----- Given data
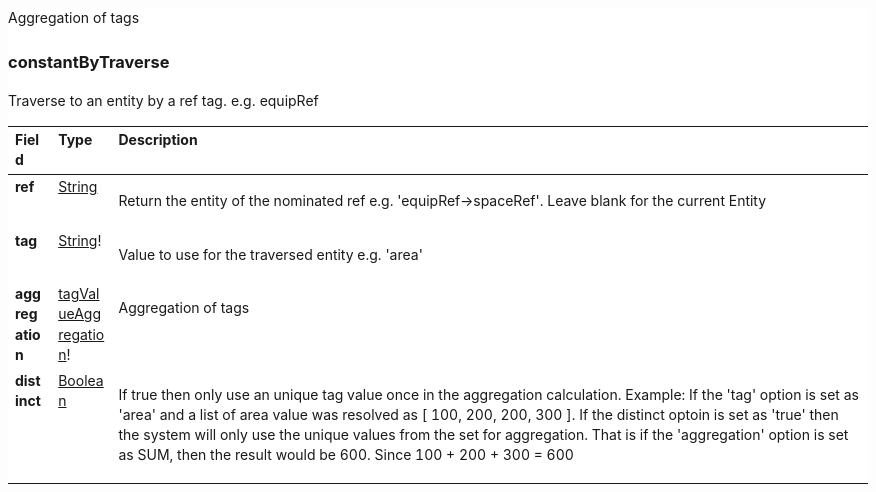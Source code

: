 Aggregation of tags

</td>
</tr>
</tbody>
</table>

### constantByTraverse

Traverse to an entity by a ref tag. e.g. equipRef

<table>
<thead>
<tr>
<th colspan="2" align="left">Field</th>
<th align="left">Type</th>
<th align="left">Description</th>
</tr>
</thead>
<tbody>
<tr>
<td colspan="2" valign="top"><strong>ref</strong></td>
<td valign="top"><a href="#string">String</a></td>
<td>

Return the entity of the nominated ref e.g. 'equipRef->spaceRef'. Leave blank for the current Entity

</td>
</tr>
<tr>
<td colspan="2" valign="top"><strong>tag</strong></td>
<td valign="top"><a href="#string">String</a>!</td>
<td>

Value to use for the traversed entity e.g. 'area'

</td>
</tr>
<tr>
<td colspan="2" valign="top"><strong>aggregation</strong></td>
<td valign="top"><a href="#tagvalueaggregation">tagValueAggregation</a>!</td>
<td>

Aggregation of tags

</td>
</tr>
<tr>
<td colspan="2" valign="top"><strong>distinct</strong></td>
<td valign="top"><a href="#boolean">Boolean</a></td>
<td>

If true then only use an unique tag value once in the aggregation calculation.
                Example:
                If the 'tag' option is set as 'area' and a list of area value was resolved as
                 [ 100, 200, 200, 300 ].
                 If the distinct optoin is set as 'true' then the system will only use the
                 unique values from the set for aggregation.
                 That is if the 'aggregation' option is set as SUM, then the result would be 600.
                 Since 100 + 200 + 300 = 600
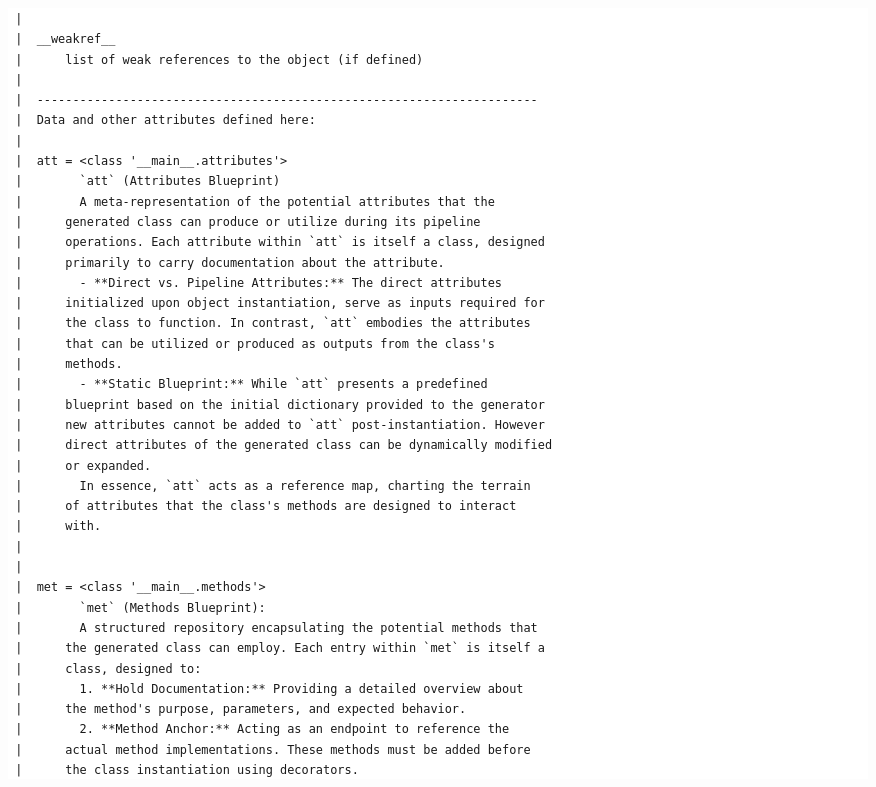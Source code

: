      |  
     |  __weakref__
     |      list of weak references to the object (if defined)
     |  
     |  ----------------------------------------------------------------------
     |  Data and other attributes defined here:
     |  
     |  att = <class '__main__.attributes'>
     |        `att` (Attributes Blueprint)
     |        A meta-representation of the potential attributes that the
     |      generated class can produce or utilize during its pipeline
     |      operations. Each attribute within `att` is itself a class, designed
     |      primarily to carry documentation about the attribute.
     |        - **Direct vs. Pipeline Attributes:** The direct attributes
     |      initialized upon object instantiation, serve as inputs required for
     |      the class to function. In contrast, `att` embodies the attributes
     |      that can be utilized or produced as outputs from the class's
     |      methods.
     |        - **Static Blueprint:** While `att` presents a predefined
     |      blueprint based on the initial dictionary provided to the generator
     |      new attributes cannot be added to `att` post-instantiation. However
     |      direct attributes of the generated class can be dynamically modified
     |      or expanded.
     |        In essence, `att` acts as a reference map, charting the terrain
     |      of attributes that the class's methods are designed to interact
     |      with.
     |  
     |  
     |  met = <class '__main__.methods'>
     |        `met` (Methods Blueprint):
     |        A structured repository encapsulating the potential methods that
     |      the generated class can employ. Each entry within `met` is itself a
     |      class, designed to:
     |        1. **Hold Documentation:** Providing a detailed overview about
     |      the method's purpose, parameters, and expected behavior.
     |        2. **Method Anchor:** Acting as an endpoint to reference the
     |      actual method implementations. These methods must be added before
     |      the class instantiation using decorators.
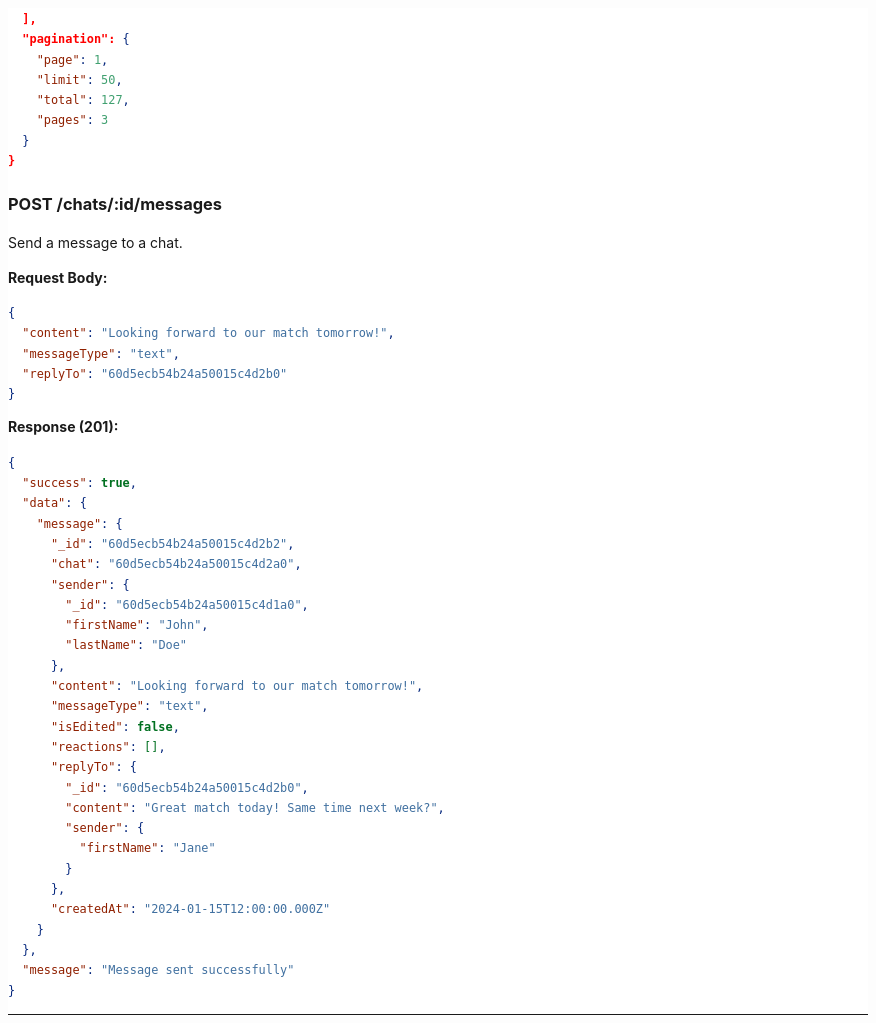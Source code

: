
 ```json
  ],
  "pagination": {
    "page": 1,
    "limit": 50,
    "total": 127,
    "pages": 3
  }
}
```

### POST /chats/:id/messages

Send a message to a chat.

**Request Body:**
```json
{
  "content": "Looking forward to our match tomorrow!",
  "messageType": "text",
  "replyTo": "60d5ecb54b24a50015c4d2b0"
}
```

**Response (201):**
```json
{
  "success": true,
  "data": {
    "message": {
      "_id": "60d5ecb54b24a50015c4d2b2",
      "chat": "60d5ecb54b24a50015c4d2a0",
      "sender": {
        "_id": "60d5ecb54b24a50015c4d1a0",
        "firstName": "John",
        "lastName": "Doe"
      },
      "content": "Looking forward to our match tomorrow!",
      "messageType": "text",
      "isEdited": false,
      "reactions": [],
      "replyTo": {
        "_id": "60d5ecb54b24a50015c4d2b0",
        "content": "Great match today! Same time next week?",
        "sender": {
          "firstName": "Jane"
        }
      },
      "createdAt": "2024-01-15T12:00:00.000Z"
    }
  },
  "message": "Message sent successfully"
}
```

---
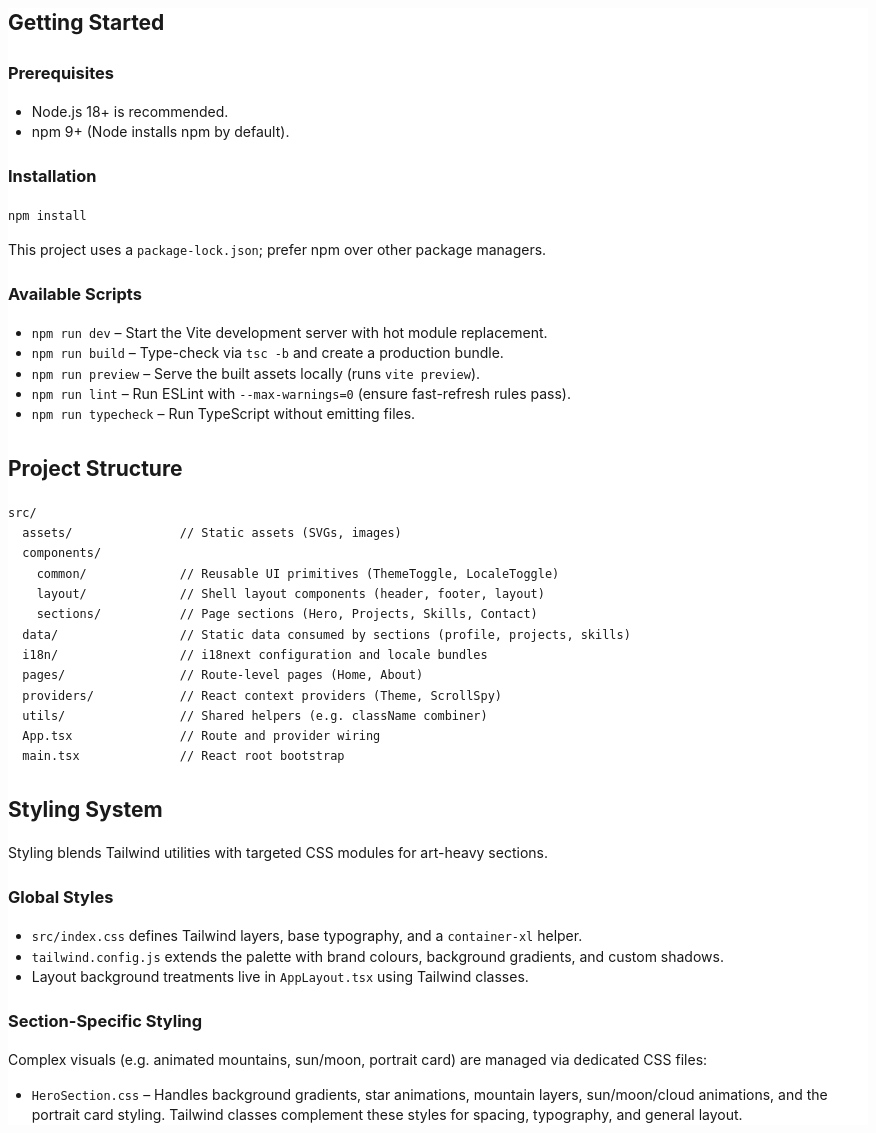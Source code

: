 ## Getting Started

### Prerequisites
- Node.js 18+ is recommended.
- npm 9+ (Node installs npm by default).

### Installation
```bash
npm install
```
This project uses a `package-lock.json`; prefer npm over other package managers.

### Available Scripts
- `npm run dev` – Start the Vite development server with hot module replacement.
- `npm run build` – Type-check via `tsc -b` and create a production bundle.
- `npm run preview` – Serve the built assets locally (runs `vite preview`).
- `npm run lint` – Run ESLint with `--max-warnings=0` (ensure fast-refresh rules pass).
- `npm run typecheck` – Run TypeScript without emitting files.

## Project Structure
```
src/
  assets/               // Static assets (SVGs, images)
  components/
    common/             // Reusable UI primitives (ThemeToggle, LocaleToggle)
    layout/             // Shell layout components (header, footer, layout)
    sections/           // Page sections (Hero, Projects, Skills, Contact)
  data/                 // Static data consumed by sections (profile, projects, skills)
  i18n/                 // i18next configuration and locale bundles
  pages/                // Route-level pages (Home, About)
  providers/            // React context providers (Theme, ScrollSpy)
  utils/                // Shared helpers (e.g. className combiner)
  App.tsx               // Route and provider wiring
  main.tsx              // React root bootstrap
```

## Styling System
Styling blends Tailwind utilities with targeted CSS modules for art-heavy sections.

### Global Styles
- `src/index.css` defines Tailwind layers, base typography, and a `container-xl` helper.
- `tailwind.config.js` extends the palette with brand colours, background gradients, and custom shadows.
- Layout background treatments live in `AppLayout.tsx` using Tailwind classes.

### Section-Specific Styling
Complex visuals (e.g. animated mountains, sun/moon, portrait card) are managed via dedicated CSS files:
- `HeroSection.css` – Handles background gradients, star animations, mountain layers, sun/moon/cloud animations, and the portrait card styling.
Tailwind classes complement these styles for spacing, typography, and general layout.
----------
Exercise: Copy each line of the data above that holds "moon".

Final answer:
Complex visuals (e.g. animated mountains, sun/moon, portrait card) are managed via dedicated CSS files:
- `HeroSection.css` – Handles background gradients, star animations, mountain layers, sun/moon/cloud animations, and the portrait card styling.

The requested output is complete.